BENJAMIN FRANKLIN had not heard of
Mossack Fonseca when he observed “nothing can be said to be certain, except
death and taxes,” or else the Panama-based law firm might have changed his
mind. Mossack is at the centre of a huge tax and money-laundering scandal, now
coming to light thanks to the so-called “Panama papers”. What exactly are
these papers and why do they matter?
Companies such as Mossack specialise
in helping foreigners hide wealth. Clients may want to keep money away ex-wives,
dodge sanctions, launder money or evade taxes. The main tools for doing so are
anonymous shell companies and offshore accounts in tax havens. These structures
obscure the identity of the true owner of money parked in or routed through
jurisdictions such as Panama.
But authorities caught a break in
April 2016. Over 11.5m documents had been leaked from Mossack’s secretive
offices. The International Consortium of Investigative Journalists (ICIJ) went
public with its findings of what the firm had, wittingly or unwittingly,
helping clients evade or avoid tax, launder money or mask its origins. More
astonishing than their methods, which are well known, was the scale of activity
and the people involved. The data contains information of about 214,500
companies in 21 offshore jurisdictions and name over 14,000 middlemen (such as
banks and law firms) with whom the law firm has allegedly worked. The list
includes people such as Ukraine’s president, Petro Poroshenko, who promised to
sell his business interests on taking office. He merely transferred assets to
an offshore shell company. Other heads of government, such as Vladimir Putin
and Iceland’s Sigmundur David Gunnlaugsson are suspected of hiding ownership of
offshore assets by putting them in the names of friends or relatives.

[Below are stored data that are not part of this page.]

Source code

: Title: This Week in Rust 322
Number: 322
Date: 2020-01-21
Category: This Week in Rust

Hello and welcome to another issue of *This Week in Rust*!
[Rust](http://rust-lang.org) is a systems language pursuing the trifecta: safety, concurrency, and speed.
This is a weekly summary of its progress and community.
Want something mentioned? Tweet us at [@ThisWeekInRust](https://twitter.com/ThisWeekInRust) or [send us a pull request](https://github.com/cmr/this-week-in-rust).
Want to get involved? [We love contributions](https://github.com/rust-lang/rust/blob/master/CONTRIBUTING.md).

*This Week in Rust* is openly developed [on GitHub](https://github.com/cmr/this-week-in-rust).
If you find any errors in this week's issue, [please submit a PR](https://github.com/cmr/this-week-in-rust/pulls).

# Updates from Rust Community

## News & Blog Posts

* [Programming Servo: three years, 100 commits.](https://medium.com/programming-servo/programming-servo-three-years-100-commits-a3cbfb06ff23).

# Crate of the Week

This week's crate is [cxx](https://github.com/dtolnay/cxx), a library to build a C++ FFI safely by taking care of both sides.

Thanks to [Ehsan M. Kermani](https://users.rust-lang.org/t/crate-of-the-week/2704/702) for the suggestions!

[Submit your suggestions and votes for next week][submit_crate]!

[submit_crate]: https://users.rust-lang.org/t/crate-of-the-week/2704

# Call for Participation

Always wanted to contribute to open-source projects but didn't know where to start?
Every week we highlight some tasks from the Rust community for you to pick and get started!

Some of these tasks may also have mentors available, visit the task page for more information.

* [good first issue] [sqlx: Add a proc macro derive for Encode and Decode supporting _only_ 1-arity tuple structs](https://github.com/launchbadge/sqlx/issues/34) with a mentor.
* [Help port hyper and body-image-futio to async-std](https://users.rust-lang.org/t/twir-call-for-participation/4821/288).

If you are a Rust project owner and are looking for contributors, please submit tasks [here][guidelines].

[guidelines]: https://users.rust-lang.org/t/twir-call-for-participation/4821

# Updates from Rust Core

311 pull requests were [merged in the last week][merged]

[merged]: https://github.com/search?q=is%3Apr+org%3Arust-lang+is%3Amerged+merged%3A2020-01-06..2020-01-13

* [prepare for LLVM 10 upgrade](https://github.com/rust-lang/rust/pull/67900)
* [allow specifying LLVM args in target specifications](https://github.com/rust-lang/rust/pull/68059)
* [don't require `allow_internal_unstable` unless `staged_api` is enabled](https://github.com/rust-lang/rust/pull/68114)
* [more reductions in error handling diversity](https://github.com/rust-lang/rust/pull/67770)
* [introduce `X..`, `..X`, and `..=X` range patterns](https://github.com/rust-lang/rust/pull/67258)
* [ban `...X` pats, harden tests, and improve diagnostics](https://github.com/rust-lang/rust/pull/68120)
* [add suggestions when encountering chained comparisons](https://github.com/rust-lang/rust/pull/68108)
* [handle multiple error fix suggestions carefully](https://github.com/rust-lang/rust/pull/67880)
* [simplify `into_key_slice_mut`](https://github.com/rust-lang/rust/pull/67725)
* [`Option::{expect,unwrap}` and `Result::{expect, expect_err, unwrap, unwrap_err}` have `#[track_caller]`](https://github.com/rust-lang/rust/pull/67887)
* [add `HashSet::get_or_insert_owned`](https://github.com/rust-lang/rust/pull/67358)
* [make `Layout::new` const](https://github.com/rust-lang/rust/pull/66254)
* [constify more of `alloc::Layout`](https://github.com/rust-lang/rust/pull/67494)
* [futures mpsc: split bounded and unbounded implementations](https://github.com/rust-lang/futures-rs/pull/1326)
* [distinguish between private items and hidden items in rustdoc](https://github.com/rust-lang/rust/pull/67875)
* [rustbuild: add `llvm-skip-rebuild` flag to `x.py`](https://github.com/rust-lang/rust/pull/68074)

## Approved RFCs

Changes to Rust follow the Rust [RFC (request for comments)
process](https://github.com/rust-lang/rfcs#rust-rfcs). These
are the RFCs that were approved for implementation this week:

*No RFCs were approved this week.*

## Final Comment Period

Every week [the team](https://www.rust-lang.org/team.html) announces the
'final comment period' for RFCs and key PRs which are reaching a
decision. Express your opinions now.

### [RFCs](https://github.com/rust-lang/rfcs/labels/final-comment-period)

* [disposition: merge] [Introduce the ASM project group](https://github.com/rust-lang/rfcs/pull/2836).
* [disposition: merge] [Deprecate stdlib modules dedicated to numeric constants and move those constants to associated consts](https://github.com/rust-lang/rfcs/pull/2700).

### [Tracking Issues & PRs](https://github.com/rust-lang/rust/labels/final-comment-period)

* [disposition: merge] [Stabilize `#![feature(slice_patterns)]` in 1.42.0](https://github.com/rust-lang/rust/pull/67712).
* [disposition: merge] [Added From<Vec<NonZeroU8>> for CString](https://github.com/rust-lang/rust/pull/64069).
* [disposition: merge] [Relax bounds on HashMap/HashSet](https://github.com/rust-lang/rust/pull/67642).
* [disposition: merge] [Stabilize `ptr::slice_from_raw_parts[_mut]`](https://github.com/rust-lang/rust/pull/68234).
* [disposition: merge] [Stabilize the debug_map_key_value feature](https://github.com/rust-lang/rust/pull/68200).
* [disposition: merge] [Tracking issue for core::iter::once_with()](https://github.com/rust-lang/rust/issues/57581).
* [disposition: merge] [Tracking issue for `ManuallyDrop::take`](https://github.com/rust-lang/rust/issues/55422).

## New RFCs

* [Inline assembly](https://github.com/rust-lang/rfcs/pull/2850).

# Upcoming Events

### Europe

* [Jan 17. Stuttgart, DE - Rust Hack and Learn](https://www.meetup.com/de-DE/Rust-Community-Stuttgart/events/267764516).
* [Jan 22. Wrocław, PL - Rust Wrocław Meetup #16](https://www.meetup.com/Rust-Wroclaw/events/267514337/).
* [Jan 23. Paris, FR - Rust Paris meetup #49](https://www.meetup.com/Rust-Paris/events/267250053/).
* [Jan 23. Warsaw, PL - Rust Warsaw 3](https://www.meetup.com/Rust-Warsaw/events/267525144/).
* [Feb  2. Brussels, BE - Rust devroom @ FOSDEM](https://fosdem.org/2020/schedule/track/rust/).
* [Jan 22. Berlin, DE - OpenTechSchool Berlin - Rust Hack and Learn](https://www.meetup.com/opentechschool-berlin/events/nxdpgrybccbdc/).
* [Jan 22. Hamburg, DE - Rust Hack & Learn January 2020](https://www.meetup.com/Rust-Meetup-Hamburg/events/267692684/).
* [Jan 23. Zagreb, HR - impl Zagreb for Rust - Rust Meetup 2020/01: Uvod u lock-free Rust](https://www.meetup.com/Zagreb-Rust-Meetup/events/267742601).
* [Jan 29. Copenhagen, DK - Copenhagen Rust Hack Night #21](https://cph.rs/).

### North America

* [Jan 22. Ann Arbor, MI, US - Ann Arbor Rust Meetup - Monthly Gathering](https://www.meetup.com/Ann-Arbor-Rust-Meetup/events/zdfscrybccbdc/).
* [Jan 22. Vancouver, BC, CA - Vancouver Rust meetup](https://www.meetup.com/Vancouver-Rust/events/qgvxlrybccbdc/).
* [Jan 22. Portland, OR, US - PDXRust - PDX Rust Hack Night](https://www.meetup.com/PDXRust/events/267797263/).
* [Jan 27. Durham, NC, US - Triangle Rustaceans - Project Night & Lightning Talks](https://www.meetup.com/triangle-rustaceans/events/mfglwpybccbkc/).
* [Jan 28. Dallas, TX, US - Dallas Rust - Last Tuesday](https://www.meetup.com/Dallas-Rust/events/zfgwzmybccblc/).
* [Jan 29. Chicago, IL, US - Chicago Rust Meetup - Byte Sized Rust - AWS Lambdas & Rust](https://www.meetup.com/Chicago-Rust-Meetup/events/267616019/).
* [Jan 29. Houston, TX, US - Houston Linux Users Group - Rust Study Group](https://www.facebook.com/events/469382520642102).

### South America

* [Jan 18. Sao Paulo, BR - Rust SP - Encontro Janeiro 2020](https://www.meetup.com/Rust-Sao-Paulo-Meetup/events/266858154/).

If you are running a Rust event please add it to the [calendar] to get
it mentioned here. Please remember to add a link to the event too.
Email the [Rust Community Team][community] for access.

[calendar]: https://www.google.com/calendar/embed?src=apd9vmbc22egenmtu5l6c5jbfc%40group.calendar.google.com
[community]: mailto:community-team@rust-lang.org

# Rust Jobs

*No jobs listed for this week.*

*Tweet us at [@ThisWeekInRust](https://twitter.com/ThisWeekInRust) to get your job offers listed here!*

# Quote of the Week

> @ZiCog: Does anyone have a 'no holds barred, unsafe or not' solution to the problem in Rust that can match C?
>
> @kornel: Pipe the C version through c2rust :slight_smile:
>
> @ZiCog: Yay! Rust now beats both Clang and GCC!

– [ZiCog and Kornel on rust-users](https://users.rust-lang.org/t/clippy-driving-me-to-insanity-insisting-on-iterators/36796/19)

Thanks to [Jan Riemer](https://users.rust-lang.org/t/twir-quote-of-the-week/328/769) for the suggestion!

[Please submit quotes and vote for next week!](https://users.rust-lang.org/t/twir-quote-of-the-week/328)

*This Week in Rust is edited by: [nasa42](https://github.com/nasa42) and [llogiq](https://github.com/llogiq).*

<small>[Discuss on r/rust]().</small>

While examples of the offshore
industry enabling dictators, terrorists and drug cartels will (rightly) capture
much of the attention, it would be a shame if other miscreants escape. The
global industry of service providers, which sell financial secrecy to those who
can afford it, have in some cases done more than just feast on poorly designed
tax policies. The Panama documents suggest that some actively looked the other
way when faced with a less than clean client. An estimated 8% of the world’s
wealth is stuffed away in offshore accounts, most of it done perfectly legally,
as a raft of public relations people hasten to say as their clients’ names
are flung around in the press. They are in tune with contemporary sentiment:
the fundamental disconnect between global elites and the rest, for whom taxes
are as certain as death.
This is plagiarized.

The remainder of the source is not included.